Haciendo memoria, añorando a esos compañeros que no están, recupero impresiones, sensaciones, conceptos de aquel film maravilloso, una ficción increíble creada por Kosinski, pero aún más encarnada por Sellers. Siempre me ha pasado que no puedo escapar a la disrupción entre libro y film, cosa que no experimenté en este caso. Seguramente podrán hallarla en Netflix, desde ya una recomendable tarea.
Escapa al motivo de esta reflexión detallar el argumento de la historia; solo vale destacar al respecto que el personaje Chance, además de sus conocimientos de jardinería, se agota en lo que “ha visto”, lo que “ve” en la televisión, lo que no es óbice para transformarse, accidente de por medio, en un personaje que de la mañana a la noche se transforma también por accidente en una referencia conceptual hasta del presidente de los EE.UU.
Cómo apuntaba anteriormente, terminado el film uno se queda con la sensación de que esta aprehensión del “ver” solo eso, como fundamento de vivir, lejos de lo comprensivo, lejos de cualquier objeto de reflexión, es como una experiencia subjetiva por la cual el personaje no puede ver que, tras sus pensamientos y sus sentimientos, no puede percibir justamente su ser.
Hace horas escuché –como seguramente muchos lo han hecho–, no sin asombro y “mesaza” de por medio, a nuestro expresidente Macri despacharse con una más de sus “frases célebres”: “cerraba todo después de las 19 y me ponía a ver Netflix”. No fue necesario aclarar más, tampoco detallar qué miraba. Cada uno podrá especular con el contenido; en lo personal, se me ocurren algunas cosas que no vio: estoy seguro que no vio El acorazado Potemkin, ni tampoco Germinal de Émile Zola, así como no se le ocurriría ver La hora de los hornos del gran Pino.
Descorazonados deben estar sus adláteres y aduladores de turno: dado el huso horario de nuestras pampas, el expresidente no ha de haber visto a Lanata, ni a Feinmann ni a tantos otros abyectos que se babaeban frente a su jefe político. En mi caso, lo que me descorazona en particular es pensar que este personaje comandó los destinos de nuestra patria y que, por lo tanto, haya encarnado desde la primera magistratura el absurdo del personaje de ficción que retratara Sellers en la película de Ashby (la cual el personaje ahistórico en cuestión tampoco debe haber buscado o elegido jamás en sus profusos momentos de ocio). Lo trágico de esta ficción de aquella ficción es descubrir los dos rostros de una misma moneda: uno, el rostro brutal del desparpajo, aquel que supo mostrar en su acción como presidente; el otro, el rostro del pretexto como norma moral, que aun así recoge adeptos para su papel patético de referente de la política de estos tiempos.

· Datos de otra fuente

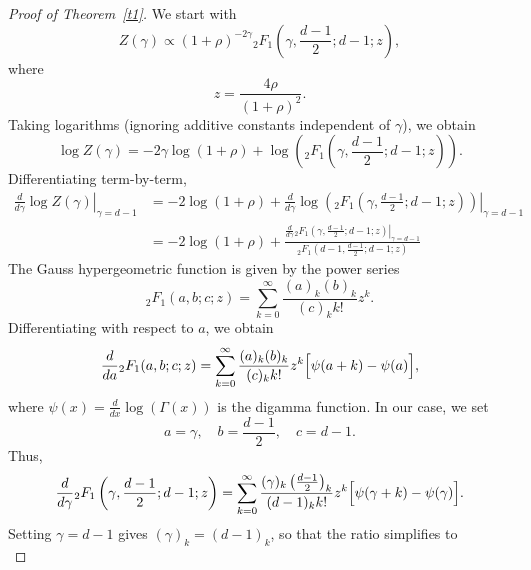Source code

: \documentclass{article}
\begin{document}
\begin{proof}[Proof of Theorem~\ref{t1}]
We start with
\begin{equation*}
    Z(\gamma) \propto \left(1+\rho\right)^{-2\gamma}  {}_2F_1\left(\gamma, \frac{d-1}{2}; d-1; z \right),
\end{equation*}
where
\begin{equation*}
    z = \frac{4\rho}{(1+\rho)^2}.
\end{equation*}
Taking logarithms (ignoring additive constants independent of $\gamma$), we obtain
\begin{equation*}
    \log Z(\gamma) = -2\gamma \log(1+\rho) + \log \left( {}_2F_1\left(\gamma, \frac{d-1}{2}; d-1; z \right) \right).
\end{equation*}
Differentiating term-by-term,
\begin{align*}
    \left.\frac{d}{d\gamma} \log Z(\gamma) \right|_{\gamma=d-1} &= -2\log(1+\rho) + \left.\frac{d}{d\gamma} \log \left( {}_2F_1\left(\gamma, \frac{d-1}{2}; d-1; z \right) \right)  \right|_{\gamma=d-1} \\
    &= -2\log(1+\rho) + \frac{\left. \frac{d}{d\gamma}  {}_2F_1\left(\gamma, \frac{d-1}{2}; d-1; z \right) \right|_{\gamma=d-1}}{{}_2F_1\left(d-1, \frac{d-1}{2}; d-1; z \right)}
\end{align*}
The Gauss hypergeometric function is given by the power series \cite[15.2.1]{watson:DLMF}
\begin{equation*}
    {}_2F_1(a,b;c;z) = \sum_{k=0}^{\infty} \frac{(a)_k (b)_k}{(c)_k  k!}  z^k.
\end{equation*}
Differentiating with respect to $a$, we obtain
\begin{equation*}
    \frac{d}{da} {}_2F_1(a,b;c;z) = \sum_{k=0}^{\infty} \frac{(a)_k (b)_k}{(c)_k  k!}  z^k \Bigl[ \psi(a+k) - \psi(a) \Bigr],
\end{equation*}
where $\psi(x) = \frac{d}{dx} \log\left( \Gamma(x)\right)$ is the digamma function. In our case, we set
\begin{equation*}
    a = \gamma, \quad b = \frac{d-1}{2}, \quad c = d-1.
\end{equation*}
Thus,
\begin{equation*}
    \frac{d}{d\gamma} {}_2F_1\left(\gamma, \frac{d-1}{2}; d-1; z \right) = \sum_{k=0}^{\infty} \frac{(\gamma)_k \left(\frac{d-1}{2}\right)_k}{(d-1)_k  k!}  z^k \Bigl[ \psi(\gamma+k) - \psi(\gamma) \Bigr].
\end{equation*}
Setting $\gamma = d-1$ gives $ (\gamma)_k = (d-1)_k $, so that the ratio simplifies to
\begin{equation*}

\end{equation*}
\end{proof}
\end{document}
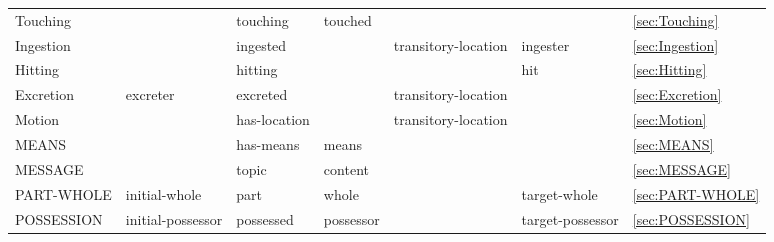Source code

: \documentclass[a4paper]{article}
\newcommand{\fr}[1]{\textsf{#1}}
\newcommand{\rl}[1]{\textsf{#1}}
\begin{document}
\begin{table}
{\begin{tabular}{lllllll}
            \fr{Touching} & & \rl{touching} & \rl{touched} & & & \ref{sec:Touching} \\
            \fr{Ingestion} & & \rl{ingested} & & \rl{transitory-location} & \rl{ingester} & \ref{sec:Ingestion} \\
            \fr{Hitting} & & \rl{hitting} & & & \rl{hit} & \ref{sec:Hitting} \\
            \fr{Excretion} & \rl{excreter} & \rl{excreted} & & \rl{transitory-location} & & \ref{sec:Excretion} \\
            \fr{Motion} & & \rl{has-location} & & \rl{transitory-location} & & \ref{sec:Motion} \\
            \fr{MEANS} & & \rl{has-means} & \rl{means} & & & \ref{sec:MEANS} \\
            \fr{MESSAGE} & & \rl{topic} & \rl{content} & & & \ref{sec:MESSAGE} \\
            \fr{PART-WHOLE} & initial-whole & \rl{part} & \rl{whole} & & target-whole & \ref{sec:PART-WHOLE} \\
            \fr{POSSESSION} & initial-possessor & \rl{possessed} & \rl{possessor} & & target-possessor & \ref{sec:POSSESSION} \\

\end{tabular}}
\end{table}
\end{document}

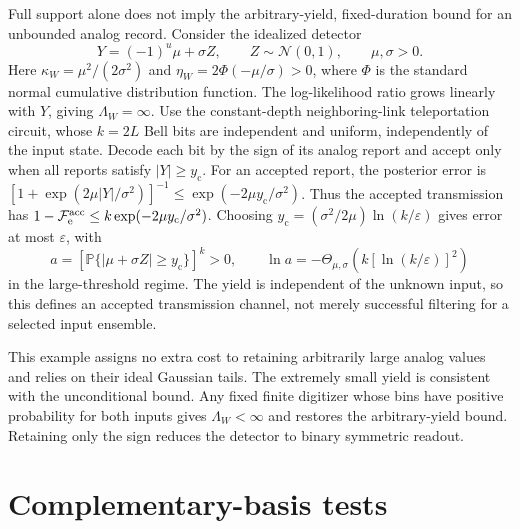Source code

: \documentclass[aps,prl,twocolumn,superscriptaddress,longbibliography,reprint,floatfix]{revtex4-2}
\newcommand{\Prb}{\mathbb P}
\newcommand{\eps}{\varepsilon}
\newcommand{\Fe}{\mathcal F_{\mathrm e}}
\begin{document}
Full support alone does not imply the arbitrary-yield, fixed-duration
bound for an unbounded analog record. Consider the idealized detector
\begin{equation}
 Y=(-1)^u\mu+\sigma Z,\qquad Z\sim\mathcal N(0,1),
 \qquad \mu,\sigma>0 .
 \label{eq:analog-detector}
\end{equation}
Here $\kappa_W=\mu^2/(2\sigma^2)$ and $\eta_W=2\Phi(-\mu/\sigma)>0$,
where $\Phi$ is the standard normal cumulative distribution function.
The log-likelihood ratio grows linearly with $Y$, giving $\Lambda_W=\infty$. Use the constant-depth
neighboring-link teleportation circuit, whose $k=2L$ Bell bits are
independent and uniform, independently of the input state. Decode each
bit by the sign of its analog report and accept only when all reports
satisfy $|Y|\ge y_{\mathrm c}$. For an accepted report, the posterior error is
$[1+\exp(2\mu|Y|/\sigma^2)]^{-1}\le
\exp(-2\mu y_{\mathrm c}/\sigma^2)$. Thus the accepted transmission has
$1-\Fe^{\rm acc}\le k\exp(-2\mu y_{\mathrm c}/\sigma^2)$. Choosing
$y_{\mathrm c}=(\sigma^2/2\mu)\ln(k/\eps)$ gives error at most $\eps$, with
\begin{equation}
 a=\left[\Prb\{|\mu+\sigma Z|\ge y_{\mathrm c}\}\right]^k>0,
 \qquad
 \ln a=-\Theta_{\mu,\sigma}\!\left(
 k[\ln(k/\eps)]^2\right)
 \label{eq:analog-yield}
\end{equation}
in the large-threshold regime. The yield is independent of the unknown
input, so this defines an accepted transmission channel, not merely
successful filtering for a selected input ensemble.

This example assigns no extra cost to retaining arbitrarily large analog
values and relies on their ideal Gaussian tails. The extremely small yield is consistent with
the unconditional bound. Any fixed finite digitizer whose bins have
positive probability for both inputs gives $\Lambda_W<\infty$ and restores
the arbitrary-yield bound. Retaining only the sign reduces the detector
to binary symmetric readout.

\FloatBarrier
\section{Complementary-basis tests}
\end{document}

Desde ambos extremos no hay dialéctica posible, sino una única síntesis, el eje de una única personalidad, signada por la abyección, y desde ahí su triste trascender, el pretexto permanente frente a su incapacidad y el fingimiento frente a su impotencia. Si el análisis partiera desde un punto individual, parecería aséptico; ahora, si se lo enfoca desde el punto de vista del cargo en el cual fue investido, no cabe duda del por qué estamos en el contexto actual.
Es evidentemente difícil que cualquier acción, necesaria o ineludible, para transformar esta realidad que angustia no se vea impregnada por tanto desgobierno y entrega. Pero si cualquier escenario condiciona e interpela, también genera oportunidades donde no caben pretextos ni fingimientos conocidos. Es la hora del pueblo, es la hora de no flaquear, de no transigir. “El que ha perdido el mundo, quiere ganar su propio mundo”, decía Friedrich Nietzsche. Ganemos el nuestro.